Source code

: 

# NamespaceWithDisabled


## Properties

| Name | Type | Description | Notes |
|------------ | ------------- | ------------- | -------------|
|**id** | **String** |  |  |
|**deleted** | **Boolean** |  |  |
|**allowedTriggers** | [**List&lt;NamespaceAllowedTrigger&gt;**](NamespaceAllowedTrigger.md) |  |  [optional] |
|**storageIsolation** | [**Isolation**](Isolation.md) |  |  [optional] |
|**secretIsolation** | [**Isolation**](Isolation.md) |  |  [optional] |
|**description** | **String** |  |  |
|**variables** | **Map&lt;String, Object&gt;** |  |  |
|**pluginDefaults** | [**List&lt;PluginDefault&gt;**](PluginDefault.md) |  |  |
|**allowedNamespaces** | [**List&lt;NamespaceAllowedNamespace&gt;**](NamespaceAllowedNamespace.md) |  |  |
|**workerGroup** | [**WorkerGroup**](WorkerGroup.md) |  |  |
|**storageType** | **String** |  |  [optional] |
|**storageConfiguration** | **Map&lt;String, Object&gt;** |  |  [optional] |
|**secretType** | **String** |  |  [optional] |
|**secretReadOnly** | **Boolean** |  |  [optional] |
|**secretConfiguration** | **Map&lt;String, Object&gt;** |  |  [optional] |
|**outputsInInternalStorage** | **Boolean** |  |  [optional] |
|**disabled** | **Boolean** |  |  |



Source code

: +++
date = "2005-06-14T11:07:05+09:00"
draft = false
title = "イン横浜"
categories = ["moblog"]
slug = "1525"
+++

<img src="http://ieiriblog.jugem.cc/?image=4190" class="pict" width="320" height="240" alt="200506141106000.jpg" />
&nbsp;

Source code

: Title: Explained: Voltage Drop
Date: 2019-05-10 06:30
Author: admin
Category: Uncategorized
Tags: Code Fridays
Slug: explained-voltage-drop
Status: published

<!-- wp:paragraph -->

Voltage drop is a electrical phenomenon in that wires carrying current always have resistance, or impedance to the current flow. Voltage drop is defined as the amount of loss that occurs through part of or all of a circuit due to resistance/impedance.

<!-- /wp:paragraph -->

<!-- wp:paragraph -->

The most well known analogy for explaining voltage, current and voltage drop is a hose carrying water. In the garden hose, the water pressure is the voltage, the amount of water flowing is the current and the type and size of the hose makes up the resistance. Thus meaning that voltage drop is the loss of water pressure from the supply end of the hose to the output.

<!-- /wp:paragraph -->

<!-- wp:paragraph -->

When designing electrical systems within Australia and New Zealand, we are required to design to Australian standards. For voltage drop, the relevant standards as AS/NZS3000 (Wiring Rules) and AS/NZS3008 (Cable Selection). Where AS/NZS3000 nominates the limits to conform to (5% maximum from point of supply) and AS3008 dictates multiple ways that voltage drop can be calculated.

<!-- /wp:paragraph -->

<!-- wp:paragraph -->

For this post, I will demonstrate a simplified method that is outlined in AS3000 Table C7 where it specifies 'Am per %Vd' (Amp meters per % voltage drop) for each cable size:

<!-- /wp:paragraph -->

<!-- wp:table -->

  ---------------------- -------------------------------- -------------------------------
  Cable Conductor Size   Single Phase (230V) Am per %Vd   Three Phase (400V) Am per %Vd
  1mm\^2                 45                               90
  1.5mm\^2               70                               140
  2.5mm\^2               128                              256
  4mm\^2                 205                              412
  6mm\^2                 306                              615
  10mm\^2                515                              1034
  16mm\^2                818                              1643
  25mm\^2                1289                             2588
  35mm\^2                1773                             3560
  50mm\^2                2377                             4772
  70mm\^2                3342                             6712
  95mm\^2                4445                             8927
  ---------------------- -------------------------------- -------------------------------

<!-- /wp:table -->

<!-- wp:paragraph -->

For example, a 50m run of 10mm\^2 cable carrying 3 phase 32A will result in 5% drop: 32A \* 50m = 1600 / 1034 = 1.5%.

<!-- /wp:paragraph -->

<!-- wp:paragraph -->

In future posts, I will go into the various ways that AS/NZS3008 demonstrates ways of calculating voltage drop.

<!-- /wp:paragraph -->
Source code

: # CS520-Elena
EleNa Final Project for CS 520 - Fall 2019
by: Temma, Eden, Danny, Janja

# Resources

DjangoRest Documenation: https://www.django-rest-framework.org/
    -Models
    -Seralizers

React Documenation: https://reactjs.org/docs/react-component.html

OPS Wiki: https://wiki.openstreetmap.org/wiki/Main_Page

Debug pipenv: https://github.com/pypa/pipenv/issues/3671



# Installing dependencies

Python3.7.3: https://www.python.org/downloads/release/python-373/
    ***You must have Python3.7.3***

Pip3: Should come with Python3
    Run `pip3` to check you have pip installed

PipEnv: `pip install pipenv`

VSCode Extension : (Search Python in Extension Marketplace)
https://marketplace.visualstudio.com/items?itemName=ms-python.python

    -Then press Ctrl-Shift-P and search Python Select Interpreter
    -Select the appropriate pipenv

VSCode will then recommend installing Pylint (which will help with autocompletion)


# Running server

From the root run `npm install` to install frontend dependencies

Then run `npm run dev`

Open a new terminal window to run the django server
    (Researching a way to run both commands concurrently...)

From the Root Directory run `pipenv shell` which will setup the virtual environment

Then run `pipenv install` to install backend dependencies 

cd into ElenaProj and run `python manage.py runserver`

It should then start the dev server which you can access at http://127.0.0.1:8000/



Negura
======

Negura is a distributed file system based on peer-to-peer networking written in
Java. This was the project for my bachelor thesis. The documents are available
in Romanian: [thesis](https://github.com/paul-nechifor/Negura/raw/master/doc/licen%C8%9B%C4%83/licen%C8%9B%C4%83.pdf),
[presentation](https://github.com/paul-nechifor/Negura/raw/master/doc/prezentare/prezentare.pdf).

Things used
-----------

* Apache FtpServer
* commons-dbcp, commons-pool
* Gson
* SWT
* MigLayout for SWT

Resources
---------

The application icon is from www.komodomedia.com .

# [Assigned task]
Every line that contains the string "amount" should be returned from the data.

# [Your solution]
Voltage drop is a electrical phenomenon in that wires carrying current always have resistance, or impedance to the current flow. Voltage drop is defined as the amount of loss that occurs through part of or all of a circuit due to resistance/impedance.
The most well known analogy for explaining voltage, current and voltage drop is a hose carrying water. In the garden hose, the water pressure is the voltage, the amount of water flowing is the current and the type and size of the hose makes up the resistance. Thus meaning that voltage drop is the loss of water pressure from the supply end of the hose to the output.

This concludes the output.